Required work: Please print exactly the line containing "사용자는 현재 사용 중인" and every line after it to the end of the records below, and nothing more.

Stored data:
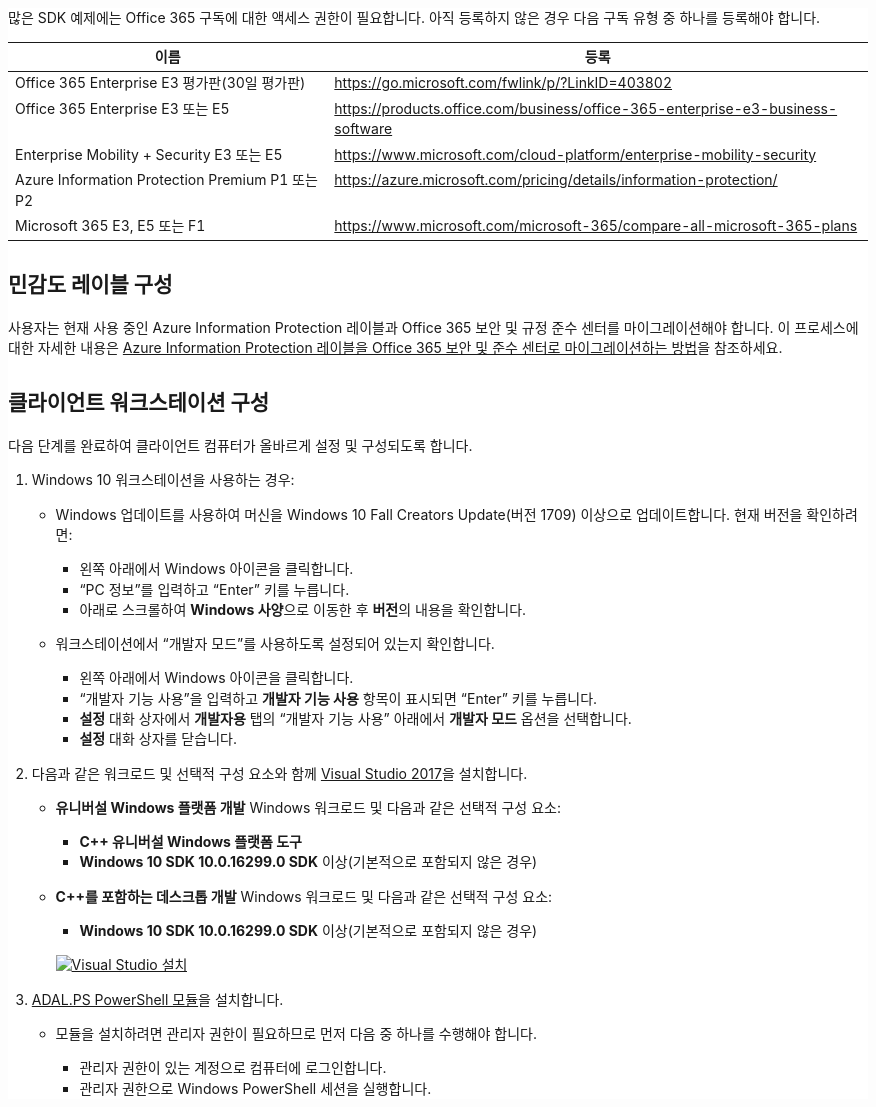 많은 SDK 예제에는 Office 365 구독에 대한 액세스 권한이 필요합니다. 아직 등록하지 않은 경우 다음 구독 유형 중 하나를 등록해야 합니다.

| 이름 | 등록 |
|------|---------|
| Office 365 Enterprise E3 평가판(30일 평가판) | https://go.microsoft.com/fwlink/p/?LinkID=403802 |
| Office 365 Enterprise E3 또는 E5 | https://products.office.com/business/office-365-enterprise-e3-business-software |
| Enterprise Mobility + Security E3 또는 E5 | https://www.microsoft.com/cloud-platform/enterprise-mobility-security |
| Azure Information Protection Premium P1 또는 P2 | https://azure.microsoft.com/pricing/details/information-protection/ |
| Microsoft 365 E3, E5 또는 F1 | https://www.microsoft.com/microsoft-365/compare-all-microsoft-365-plans | 

## <a name="configure-sensitivity-labels"></a>민감도 레이블 구성

사용자는 현재 사용 중인 Azure Information Protection 레이블과 Office 365 보안 및 규정 준수 센터를 마이그레이션해야 합니다. 이 프로세스에 대한 자세한 내용은 [Azure Information Protection 레이블을 Office 365 보안 및 준수 센터로 마이그레이션하는 방법](/azure/information-protection/configure-policy-migrate-labels)을 참조하세요. 

## <a name="configure-your-client-workstation"></a>클라이언트 워크스테이션 구성

다음 단계를 완료하여 클라이언트 컴퓨터가 올바르게 설정 및 구성되도록 합니다.

1. Windows 10 워크스테이션을 사용하는 경우:

   - Windows 업데이트를 사용하여 머신을 Windows 10 Fall Creators Update(버전 1709) 이상으로 업데이트합니다. 현재 버전을 확인하려면:
     - 왼쪽 아래에서 Windows 아이콘을 클릭합니다.
     - “PC 정보”를 입력하고 “Enter” 키를 누릅니다.
     - 아래로 스크롤하여 **Windows 사양**으로 이동한 후 **버전**의 내용을 확인합니다.

   - 워크스테이션에서 “개발자 모드”를 사용하도록 설정되어 있는지 확인합니다.
     - 왼쪽 아래에서 Windows 아이콘을 클릭합니다.
     - “개발자 기능 사용”을 입력하고 **개발자 기능 사용** 항목이 표시되면 “Enter” 키를 누릅니다.
     - **설정** 대화 상자에서 **개발자용** 탭의 “개발자 기능 사용” 아래에서 **개발자 모드** 옵션을 선택합니다.
     - **설정** 대화 상자를 닫습니다.

2. 다음과 같은 워크로드 및 선택적 구성 요소와 함께 [Visual Studio 2017](https://visualstudio.microsoft.com/downloads/)을 설치합니다.
   - **유니버설 Windows 플랫폼 개발** Windows 워크로드 및 다음과 같은 선택적 구성 요소:
     - **C++ 유니버설 Windows 플랫폼 도구**
     - **Windows 10 SDK 10.0.16299.0 SDK** 이상(기본적으로 포함되지 않은 경우)
   - **C++를 포함하는 데스크톱 개발** Windows 워크로드 및 다음과 같은 선택적 구성 요소:
     - **Windows 10 SDK 10.0.16299.0 SDK** 이상(기본적으로 포함되지 않은 경우) 

     [![Visual Studio 설치](media/setup-mip-client/visual-studio-install.png)](media/setup-mip-client/visual-studio-install.png#lightbox)

3. [ADAL.PS PowerShell 모듈](https://www.powershellgallery.com/packages/ADAL.PS/3.19.4.2)을 설치합니다. 

   - 모듈을 설치하려면 관리자 권한이 필요하므로 먼저 다음 중 하나를 수행해야 합니다.

     - 관리자 권한이 있는 계정으로 컴퓨터에 로그인합니다.
     - 관리자 권한으로 Windows PowerShell 세션을 실행합니다.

Your response:
사용자는 현재 사용 중인 Azure Information Protection 레이블과 Office 365 보안 및 규정 준수 센터를 마이그레이션해야 합니다. 이 프로세스에 대한 자세한 내용은 [Azure Information Protection 레이블을 Office 365 보안 및 준수 센터로 마이그레이션하는 방법](/azure/information-protection/configure-policy-migrate-labels)을 참조하세요. 

## <a name="configure-your-client-workstation"></a>클라이언트 워크스테이션 구성

다음 단계를 완료하여 클라이언트 컴퓨터가 올바르게 설정 및 구성되도록 합니다.

1. Windows 10 워크스테이션을 사용하는 경우:

   - Windows 업데이트를 사용하여 머신을 Windows 10 Fall Creators Update(버전 1709) 이상으로 업데이트합니다. 현재 버전을 확인하려면:
     - 왼쪽 아래에서 Windows 아이콘을 클릭합니다.
     - “PC 정보”를 입력하고 “Enter” 키를 누릅니다.
     - 아래로 스크롤하여 **Windows 사양**으로 이동한 후 **버전**의 내용을 확인합니다.

   - 워크스테이션에서 “개발자 모드”를 사용하도록 설정되어 있는지 확인합니다.
     - 왼쪽 아래에서 Windows 아이콘을 클릭합니다.
     - “개발자 기능 사용”을 입력하고 **개발자 기능 사용** 항목이 표시되면 “Enter” 키를 누릅니다.
     - **설정** 대화 상자에서 **개발자용** 탭의 “개발자 기능 사용” 아래에서 **개발자 모드** 옵션을 선택합니다.
     - **설정** 대화 상자를 닫습니다.

2. 다음과 같은 워크로드 및 선택적 구성 요소와 함께 [Visual Studio 2017](https://visualstudio.microsoft.com/downloads/)을 설치합니다.
   - **유니버설 Windows 플랫폼 개발** Windows 워크로드 및 다음과 같은 선택적 구성 요소:
     - **C++ 유니버설 Windows 플랫폼 도구**
     - **Windows 10 SDK 10.0.16299.0 SDK** 이상(기본적으로 포함되지 않은 경우)
   - **C++를 포함하는 데스크톱 개발** Windows 워크로드 및 다음과 같은 선택적 구성 요소:
     - **Windows 10 SDK 10.0.16299.0 SDK** 이상(기본적으로 포함되지 않은 경우) 

     [![Visual Studio 설치](media/setup-mip-client/visual-studio-install.png)](media/setup-mip-client/visual-studio-install.png#lightbox)

3. [ADAL.PS PowerShell 모듈](https://www.powershellgallery.com/packages/ADAL.PS/3.19.4.2)을 설치합니다. 

   - 모듈을 설치하려면 관리자 권한이 필요하므로 먼저 다음 중 하나를 수행해야 합니다.

     - 관리자 권한이 있는 계정으로 컴퓨터에 로그인합니다.
     - 관리자 권한으로 Windows PowerShell 세션을 실행합니다.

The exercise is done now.